Took myself off to Brixton’s Ritzy cinema yesterday for the second instalment of Stieg Larsson’s Millenium trilogy. As per last time, right up until the opening sequence rolled, it was just me and my choice of Swedish-themed snack alone in the room (last time it was smoked mackerel and cucumber pickle on rye bread; this time chilled cucumber and yoghurt soup – I must post the recipe). However, the discerning South London public trickled in – a father and son, a mother and perhaps her son (I hadn’t had it down as a family movie but perhaps they’d already seen Scott Pilgrim vs The World) and two teenage girls, whose presence both a tad surprised but also somewhat reassured me that the youth of today would choose the Swedish version over the soon-to-be-rubbish American version.
Hey-ho: the film started rolling and it was only when it was perhaps a good five minutes in that it dawned on any of us that we hadn’t magically been converted to fluent Swedish speakers by a secret mind-boring laser projected from the screen, but in fact they had inserted the Swedish-only version of the film without the subtitles. I have to say at this point, I was quite happy trying to deduce what was going on using body language cues, the odd glimmer of recognition when the Swedish was similar to German and leaving the rest to a mixture of memory and imagination. I’m not sure it wouldn’t have gotten a little wearing after a while but as a cerebral experiment I was prepared to give it a go.
Anyway, up gets the older man and turns to the back of the room and yells up ‘This is what they did last time – used the wrong film without the subtitles. Oy – change the film.’ (Just take a moment to ponder the size of the Swedish-speaking demographic in Brixton that would result in the cinema managers actually deciding it would be good to hold a copy of an unsubtitled version. Just in case…)

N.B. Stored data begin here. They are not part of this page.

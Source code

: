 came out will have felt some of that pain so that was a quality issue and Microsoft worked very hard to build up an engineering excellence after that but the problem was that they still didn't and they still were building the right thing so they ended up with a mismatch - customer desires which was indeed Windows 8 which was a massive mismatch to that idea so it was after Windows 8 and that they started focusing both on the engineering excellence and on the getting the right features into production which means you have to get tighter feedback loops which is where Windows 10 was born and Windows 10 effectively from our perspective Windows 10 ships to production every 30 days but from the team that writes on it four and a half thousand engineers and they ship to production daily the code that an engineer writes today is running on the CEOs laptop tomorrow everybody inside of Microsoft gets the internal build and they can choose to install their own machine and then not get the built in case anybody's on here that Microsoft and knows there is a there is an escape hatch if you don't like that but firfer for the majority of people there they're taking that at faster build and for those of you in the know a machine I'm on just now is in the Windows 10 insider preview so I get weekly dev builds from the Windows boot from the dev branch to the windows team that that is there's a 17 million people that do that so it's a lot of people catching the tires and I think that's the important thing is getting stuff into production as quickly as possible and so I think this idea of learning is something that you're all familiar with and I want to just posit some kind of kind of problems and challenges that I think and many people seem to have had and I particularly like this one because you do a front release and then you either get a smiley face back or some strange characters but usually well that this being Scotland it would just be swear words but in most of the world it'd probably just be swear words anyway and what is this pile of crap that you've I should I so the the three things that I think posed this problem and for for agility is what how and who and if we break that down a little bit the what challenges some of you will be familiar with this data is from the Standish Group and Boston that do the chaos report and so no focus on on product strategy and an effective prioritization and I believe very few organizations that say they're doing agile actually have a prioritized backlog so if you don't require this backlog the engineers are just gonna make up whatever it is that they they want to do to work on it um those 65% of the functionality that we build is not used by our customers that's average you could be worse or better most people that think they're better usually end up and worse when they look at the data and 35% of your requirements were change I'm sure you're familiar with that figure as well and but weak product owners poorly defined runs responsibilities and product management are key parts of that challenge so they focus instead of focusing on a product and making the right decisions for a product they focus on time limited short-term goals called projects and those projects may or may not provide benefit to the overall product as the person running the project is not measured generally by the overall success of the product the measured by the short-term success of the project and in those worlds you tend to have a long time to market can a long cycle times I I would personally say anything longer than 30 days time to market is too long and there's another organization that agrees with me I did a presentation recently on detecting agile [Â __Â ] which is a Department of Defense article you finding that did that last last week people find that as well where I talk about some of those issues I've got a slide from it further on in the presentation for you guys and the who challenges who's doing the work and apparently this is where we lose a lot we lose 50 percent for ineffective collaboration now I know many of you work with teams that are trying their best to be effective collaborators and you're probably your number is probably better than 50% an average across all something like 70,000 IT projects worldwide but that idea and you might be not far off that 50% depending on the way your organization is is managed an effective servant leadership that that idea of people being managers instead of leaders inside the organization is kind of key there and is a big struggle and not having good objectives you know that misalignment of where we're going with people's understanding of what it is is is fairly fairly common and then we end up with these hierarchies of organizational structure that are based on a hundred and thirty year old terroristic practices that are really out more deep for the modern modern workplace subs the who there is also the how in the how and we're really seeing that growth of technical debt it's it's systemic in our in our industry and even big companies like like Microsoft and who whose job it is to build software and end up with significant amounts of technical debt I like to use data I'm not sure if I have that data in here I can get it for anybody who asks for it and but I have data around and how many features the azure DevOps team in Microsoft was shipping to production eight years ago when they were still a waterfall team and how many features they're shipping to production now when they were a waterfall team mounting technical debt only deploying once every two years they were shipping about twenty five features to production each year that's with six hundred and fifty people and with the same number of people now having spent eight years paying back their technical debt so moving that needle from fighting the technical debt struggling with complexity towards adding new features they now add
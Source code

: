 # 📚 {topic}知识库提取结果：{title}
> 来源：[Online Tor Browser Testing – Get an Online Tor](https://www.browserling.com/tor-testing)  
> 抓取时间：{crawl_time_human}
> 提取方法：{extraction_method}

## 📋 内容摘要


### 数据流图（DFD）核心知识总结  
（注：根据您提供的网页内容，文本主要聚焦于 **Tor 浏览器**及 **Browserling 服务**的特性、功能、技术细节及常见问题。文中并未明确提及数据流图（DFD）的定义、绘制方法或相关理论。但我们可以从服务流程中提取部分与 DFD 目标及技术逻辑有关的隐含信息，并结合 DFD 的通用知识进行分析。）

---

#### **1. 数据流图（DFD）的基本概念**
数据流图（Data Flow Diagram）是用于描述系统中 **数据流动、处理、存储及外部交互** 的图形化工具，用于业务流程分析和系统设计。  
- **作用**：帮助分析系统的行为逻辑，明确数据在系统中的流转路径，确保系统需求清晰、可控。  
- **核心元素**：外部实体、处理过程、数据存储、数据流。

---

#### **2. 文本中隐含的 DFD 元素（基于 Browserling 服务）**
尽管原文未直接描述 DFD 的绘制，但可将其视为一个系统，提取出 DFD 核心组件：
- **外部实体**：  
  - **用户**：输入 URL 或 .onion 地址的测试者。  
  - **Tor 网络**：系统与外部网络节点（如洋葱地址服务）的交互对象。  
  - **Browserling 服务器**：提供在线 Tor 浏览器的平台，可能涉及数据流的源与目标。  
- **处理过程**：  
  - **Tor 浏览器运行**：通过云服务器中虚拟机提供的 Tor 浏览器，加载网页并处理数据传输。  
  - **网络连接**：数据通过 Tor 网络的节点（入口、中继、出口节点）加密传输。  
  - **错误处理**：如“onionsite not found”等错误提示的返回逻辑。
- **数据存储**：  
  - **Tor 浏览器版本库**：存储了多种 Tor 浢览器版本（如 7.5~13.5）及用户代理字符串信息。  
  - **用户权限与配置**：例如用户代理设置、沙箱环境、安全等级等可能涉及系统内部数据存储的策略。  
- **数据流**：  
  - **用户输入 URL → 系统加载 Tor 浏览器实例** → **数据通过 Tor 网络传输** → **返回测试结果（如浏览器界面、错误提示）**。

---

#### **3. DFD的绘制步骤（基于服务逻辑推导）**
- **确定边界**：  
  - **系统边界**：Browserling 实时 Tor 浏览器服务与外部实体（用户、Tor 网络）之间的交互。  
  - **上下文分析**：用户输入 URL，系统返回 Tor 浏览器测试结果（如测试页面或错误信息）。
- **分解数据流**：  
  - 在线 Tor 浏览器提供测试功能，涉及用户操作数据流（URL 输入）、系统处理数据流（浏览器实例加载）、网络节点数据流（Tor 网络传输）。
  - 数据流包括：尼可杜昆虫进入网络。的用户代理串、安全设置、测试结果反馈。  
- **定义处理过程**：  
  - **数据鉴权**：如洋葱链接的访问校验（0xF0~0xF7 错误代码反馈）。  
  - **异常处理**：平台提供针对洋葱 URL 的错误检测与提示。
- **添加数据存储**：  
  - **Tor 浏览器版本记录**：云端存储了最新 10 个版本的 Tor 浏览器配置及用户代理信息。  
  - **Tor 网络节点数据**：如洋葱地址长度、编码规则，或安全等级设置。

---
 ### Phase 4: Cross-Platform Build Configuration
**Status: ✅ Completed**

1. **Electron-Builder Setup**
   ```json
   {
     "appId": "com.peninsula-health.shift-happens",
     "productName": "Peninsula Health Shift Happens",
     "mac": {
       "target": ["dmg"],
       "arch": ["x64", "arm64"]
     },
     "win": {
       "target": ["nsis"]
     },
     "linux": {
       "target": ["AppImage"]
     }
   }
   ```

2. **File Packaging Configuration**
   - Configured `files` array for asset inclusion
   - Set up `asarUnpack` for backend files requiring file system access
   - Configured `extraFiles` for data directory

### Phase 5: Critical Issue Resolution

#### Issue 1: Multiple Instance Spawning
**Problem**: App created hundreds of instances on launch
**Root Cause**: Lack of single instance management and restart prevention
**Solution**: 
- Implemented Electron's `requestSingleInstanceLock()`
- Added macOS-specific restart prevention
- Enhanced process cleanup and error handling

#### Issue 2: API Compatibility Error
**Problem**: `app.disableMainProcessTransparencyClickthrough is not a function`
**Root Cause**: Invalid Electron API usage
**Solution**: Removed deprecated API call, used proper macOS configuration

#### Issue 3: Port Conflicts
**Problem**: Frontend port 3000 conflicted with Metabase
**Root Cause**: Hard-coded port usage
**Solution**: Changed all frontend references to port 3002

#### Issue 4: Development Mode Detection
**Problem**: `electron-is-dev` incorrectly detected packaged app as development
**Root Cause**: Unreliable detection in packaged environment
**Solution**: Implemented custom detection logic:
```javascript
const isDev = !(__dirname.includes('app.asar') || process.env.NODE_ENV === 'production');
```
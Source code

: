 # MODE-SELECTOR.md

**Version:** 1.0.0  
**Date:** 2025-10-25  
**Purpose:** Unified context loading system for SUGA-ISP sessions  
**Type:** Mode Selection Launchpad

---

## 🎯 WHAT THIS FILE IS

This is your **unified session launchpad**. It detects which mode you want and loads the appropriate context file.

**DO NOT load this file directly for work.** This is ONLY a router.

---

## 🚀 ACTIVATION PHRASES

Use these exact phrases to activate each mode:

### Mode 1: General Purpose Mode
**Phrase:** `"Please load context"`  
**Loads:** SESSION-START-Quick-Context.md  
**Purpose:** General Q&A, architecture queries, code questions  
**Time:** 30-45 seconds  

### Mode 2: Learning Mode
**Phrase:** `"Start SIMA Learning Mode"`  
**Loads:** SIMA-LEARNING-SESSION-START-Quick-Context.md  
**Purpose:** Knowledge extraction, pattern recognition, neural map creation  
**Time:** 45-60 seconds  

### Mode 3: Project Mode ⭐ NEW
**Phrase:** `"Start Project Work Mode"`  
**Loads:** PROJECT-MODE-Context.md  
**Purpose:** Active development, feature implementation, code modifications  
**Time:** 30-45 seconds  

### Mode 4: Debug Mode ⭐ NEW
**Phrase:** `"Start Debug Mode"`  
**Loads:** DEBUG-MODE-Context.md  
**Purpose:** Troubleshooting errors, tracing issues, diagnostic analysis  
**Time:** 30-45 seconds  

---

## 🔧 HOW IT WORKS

There’s much British murmuring at this – agreement combined with a certain wariness at his forthrightness at demanding what may be a more satisfactory outcome for the paying customer – and then one of the teenage girls had a lightbulb moment: ‘Hang on’, she said ‘Do you mean there’s meant to be, like, language, up on screen and stuff?’
The guy looks at her (in my head it’s a gimlet stare) and replies ‘Unless you speak Swedish.’ I chimed in (because I do like to contribute) ‘Because we’re all fluent…’ She looks unsure. You can sense she’s struggling with some fundamental flaw in our argument. ‘But, like, d’you mean you have to, like, watch and read at the same time?’ Again with the gimlet stare. ‘Yes that’s the general idea of subtitles.’ Huge sigh. ‘But I might as well just read the books.’
At this point I realise that all of us are struggling with the desire to turn around and goggle at them for one or all of the following reasons: there are actually two people in the world who have not read the books (myself speaking as a former bookseller); who don’t have a clue what the films are about; or that they are not yet released in English. (And at this point I’d like to give you another point to ponder – these two girls have wandered into a Swedish language film, the second of a trilogy, of their own volition and pocket but clearly without any idea of what they were seeing, despite the publicity surrounding both the books and the films.)
There’s much whispered discussion amongst them both. Clearly to ‘watch and read’ might be a multi-task too far. I silently gave them five minutes of re-booted film before they walked, blighting my initial favourable impression. They lasted three. But the film was jolly good.